Almost a million Virgin Media customers had their personal details stored on a marketing database that had been left unsecured since last April, the company has admitted. The company warned customers that they may be victims of identity theft as a result of the stolen personal details, and advised concerned customers to contact Action Fraud if they think they have been targeted. The information would also be useful to would-be scammers planning to carry out phishing attacks or fraudulent phone calls, in the hope that they could convince their targets that they are the legitimate representatives of Virgin Media, The Guardian reported.
It is one of the largest data breaches by a UK company in recent years due to the number of customers at risk. Virgin Media stressed that the issue was triggered by a staff member not following the correct procedures and was not a cyber attack. The vulnerability of the customer data was first discovered by TurgenSec as part of a sweep of databases. It reported the issue to the ICO and said in a statement that Virgin Media reacted “swiftly” after being alerted, according to The Financial Times.
“We recently became aware that one of our marketing databases was incorrectly configured which allowed unauthorised access.
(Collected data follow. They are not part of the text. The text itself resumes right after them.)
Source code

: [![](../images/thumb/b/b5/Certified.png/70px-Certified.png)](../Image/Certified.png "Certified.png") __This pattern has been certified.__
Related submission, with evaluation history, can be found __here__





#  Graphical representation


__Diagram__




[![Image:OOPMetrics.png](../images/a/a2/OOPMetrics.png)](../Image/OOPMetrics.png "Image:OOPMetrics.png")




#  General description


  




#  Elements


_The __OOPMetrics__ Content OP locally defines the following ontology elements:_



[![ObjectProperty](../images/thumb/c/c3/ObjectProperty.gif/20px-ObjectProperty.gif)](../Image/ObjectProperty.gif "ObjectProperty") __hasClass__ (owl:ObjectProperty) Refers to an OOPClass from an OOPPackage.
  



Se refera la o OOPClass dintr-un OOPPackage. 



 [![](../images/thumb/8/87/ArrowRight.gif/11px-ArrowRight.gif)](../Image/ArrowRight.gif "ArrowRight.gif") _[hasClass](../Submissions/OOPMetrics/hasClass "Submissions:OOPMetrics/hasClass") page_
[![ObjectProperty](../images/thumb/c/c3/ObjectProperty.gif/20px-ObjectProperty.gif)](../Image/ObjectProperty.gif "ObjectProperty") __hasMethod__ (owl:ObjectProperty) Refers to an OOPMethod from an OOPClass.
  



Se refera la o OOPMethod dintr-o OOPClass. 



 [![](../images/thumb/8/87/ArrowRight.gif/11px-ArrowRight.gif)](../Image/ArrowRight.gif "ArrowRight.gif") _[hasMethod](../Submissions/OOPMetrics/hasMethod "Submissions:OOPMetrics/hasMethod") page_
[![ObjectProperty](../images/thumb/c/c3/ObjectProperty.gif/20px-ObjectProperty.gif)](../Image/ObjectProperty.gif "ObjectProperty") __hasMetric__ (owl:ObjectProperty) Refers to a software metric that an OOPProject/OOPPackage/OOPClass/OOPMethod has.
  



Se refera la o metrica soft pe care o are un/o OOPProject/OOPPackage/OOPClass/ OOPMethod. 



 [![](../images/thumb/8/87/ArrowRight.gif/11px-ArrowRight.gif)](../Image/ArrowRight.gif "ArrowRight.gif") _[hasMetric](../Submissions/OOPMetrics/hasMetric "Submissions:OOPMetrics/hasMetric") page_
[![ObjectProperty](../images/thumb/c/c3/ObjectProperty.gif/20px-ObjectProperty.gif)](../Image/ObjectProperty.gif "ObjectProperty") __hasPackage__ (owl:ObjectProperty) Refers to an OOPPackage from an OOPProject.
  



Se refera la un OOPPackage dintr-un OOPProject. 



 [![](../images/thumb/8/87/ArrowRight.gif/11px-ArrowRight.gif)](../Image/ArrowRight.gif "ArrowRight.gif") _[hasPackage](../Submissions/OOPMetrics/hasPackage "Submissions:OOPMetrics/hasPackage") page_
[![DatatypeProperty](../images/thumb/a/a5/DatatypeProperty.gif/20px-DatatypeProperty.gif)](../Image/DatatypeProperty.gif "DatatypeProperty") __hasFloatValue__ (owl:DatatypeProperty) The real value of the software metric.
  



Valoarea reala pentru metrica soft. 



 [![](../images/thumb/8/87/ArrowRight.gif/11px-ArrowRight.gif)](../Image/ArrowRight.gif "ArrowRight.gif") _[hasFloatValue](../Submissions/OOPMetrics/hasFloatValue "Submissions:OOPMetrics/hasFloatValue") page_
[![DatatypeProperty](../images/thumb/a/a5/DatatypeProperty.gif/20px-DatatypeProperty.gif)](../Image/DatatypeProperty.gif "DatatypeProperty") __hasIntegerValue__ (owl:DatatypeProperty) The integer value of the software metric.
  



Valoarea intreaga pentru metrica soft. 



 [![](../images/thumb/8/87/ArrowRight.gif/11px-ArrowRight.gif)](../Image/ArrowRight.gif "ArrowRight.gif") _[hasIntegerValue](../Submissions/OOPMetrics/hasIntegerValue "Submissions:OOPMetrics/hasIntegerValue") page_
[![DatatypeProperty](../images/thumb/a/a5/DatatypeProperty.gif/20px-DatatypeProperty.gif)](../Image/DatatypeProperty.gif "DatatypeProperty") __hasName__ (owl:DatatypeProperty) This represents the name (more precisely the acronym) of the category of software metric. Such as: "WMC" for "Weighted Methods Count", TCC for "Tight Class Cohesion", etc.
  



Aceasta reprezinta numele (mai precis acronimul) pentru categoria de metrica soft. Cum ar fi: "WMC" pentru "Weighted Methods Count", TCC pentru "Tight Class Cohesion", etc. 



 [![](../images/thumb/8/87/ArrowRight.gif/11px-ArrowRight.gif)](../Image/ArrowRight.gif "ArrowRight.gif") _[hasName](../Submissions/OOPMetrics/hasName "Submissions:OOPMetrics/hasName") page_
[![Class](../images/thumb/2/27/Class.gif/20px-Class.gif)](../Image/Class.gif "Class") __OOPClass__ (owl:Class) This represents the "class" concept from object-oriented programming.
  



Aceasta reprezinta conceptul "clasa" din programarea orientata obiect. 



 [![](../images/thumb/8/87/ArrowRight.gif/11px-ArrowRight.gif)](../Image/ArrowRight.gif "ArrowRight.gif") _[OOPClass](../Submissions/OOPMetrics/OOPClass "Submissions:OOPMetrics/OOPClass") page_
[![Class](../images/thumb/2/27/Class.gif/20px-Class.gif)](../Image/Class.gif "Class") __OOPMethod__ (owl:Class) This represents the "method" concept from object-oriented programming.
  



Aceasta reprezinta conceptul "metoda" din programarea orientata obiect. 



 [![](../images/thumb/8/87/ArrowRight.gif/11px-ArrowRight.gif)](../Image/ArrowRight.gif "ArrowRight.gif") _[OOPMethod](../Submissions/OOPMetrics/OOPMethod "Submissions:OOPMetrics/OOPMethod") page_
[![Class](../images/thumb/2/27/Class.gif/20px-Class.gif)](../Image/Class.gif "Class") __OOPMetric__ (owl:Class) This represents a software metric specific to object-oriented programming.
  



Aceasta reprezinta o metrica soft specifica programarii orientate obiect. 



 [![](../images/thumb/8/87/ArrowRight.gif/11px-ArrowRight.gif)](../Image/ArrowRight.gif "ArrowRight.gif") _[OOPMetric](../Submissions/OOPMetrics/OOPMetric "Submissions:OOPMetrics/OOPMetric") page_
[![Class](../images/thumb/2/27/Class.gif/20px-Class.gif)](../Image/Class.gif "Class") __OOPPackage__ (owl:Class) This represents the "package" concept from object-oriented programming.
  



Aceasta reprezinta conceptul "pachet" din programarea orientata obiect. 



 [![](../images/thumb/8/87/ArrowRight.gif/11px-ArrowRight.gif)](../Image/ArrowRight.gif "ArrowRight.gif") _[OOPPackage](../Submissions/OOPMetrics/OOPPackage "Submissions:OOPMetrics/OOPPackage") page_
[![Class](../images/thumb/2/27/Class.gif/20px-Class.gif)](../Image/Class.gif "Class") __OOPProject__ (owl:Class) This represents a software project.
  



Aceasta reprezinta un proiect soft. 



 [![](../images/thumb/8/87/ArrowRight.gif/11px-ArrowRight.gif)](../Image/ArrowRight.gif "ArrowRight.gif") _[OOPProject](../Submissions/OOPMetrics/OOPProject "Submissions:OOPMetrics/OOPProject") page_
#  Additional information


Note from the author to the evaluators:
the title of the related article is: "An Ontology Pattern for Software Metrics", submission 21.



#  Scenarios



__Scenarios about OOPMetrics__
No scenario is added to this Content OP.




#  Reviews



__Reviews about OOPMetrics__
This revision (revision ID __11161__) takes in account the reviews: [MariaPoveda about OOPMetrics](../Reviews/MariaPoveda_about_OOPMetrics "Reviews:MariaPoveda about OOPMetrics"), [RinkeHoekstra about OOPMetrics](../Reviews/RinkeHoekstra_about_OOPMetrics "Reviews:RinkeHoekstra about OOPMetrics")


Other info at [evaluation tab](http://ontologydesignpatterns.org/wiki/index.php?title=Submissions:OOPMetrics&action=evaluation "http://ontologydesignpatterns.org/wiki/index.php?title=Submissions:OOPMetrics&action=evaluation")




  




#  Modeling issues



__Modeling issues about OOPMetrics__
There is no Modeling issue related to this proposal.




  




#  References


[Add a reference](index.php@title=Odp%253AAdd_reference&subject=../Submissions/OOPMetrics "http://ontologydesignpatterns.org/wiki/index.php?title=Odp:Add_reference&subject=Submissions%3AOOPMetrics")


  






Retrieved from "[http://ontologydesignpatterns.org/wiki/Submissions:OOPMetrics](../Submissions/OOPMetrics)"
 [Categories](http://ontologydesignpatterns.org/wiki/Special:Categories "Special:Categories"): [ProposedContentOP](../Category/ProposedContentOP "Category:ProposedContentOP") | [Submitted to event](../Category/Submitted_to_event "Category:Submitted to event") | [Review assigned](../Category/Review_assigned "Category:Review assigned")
We immediately solved the issue by shutting down access to this database, which contained some contact details of approximately 900,000 people, including fixed line customers representing approximately 15% of that customer base. Protecting our customers’ data is a top priority and we sincerely apologise,” company wrote.
Virgin Media, which is owned by US cable group, Liberty Global, has informed the Information Commissioner’s Office as required, and launched a forensic investigation. The company said almost all of those affected were Virgin customers with television or fixed-line telephone accounts, although the database also included some Virgin Mobile customers as well as potential customers referred by friends as part of a promotion. Virgin Media said it would be emailing those affected on Thursday, in order to warn them about the risks of phishing, nuisance calls and identity theft. The message will include a reminder not to click on unknown links in emails and not to provide personal details to unverified callers, BBC reported.
“The database did not include any passwords or financial details, such as credit card information or bank account numbers, but did contain limited contact information such as names, home and email addresses and phone numbers. Based upon our investigation, Virgin Media does believe that the database was accessed on at least one occasion but we do not know the extent of the access or if any information was actually used,” Virgin Media stated.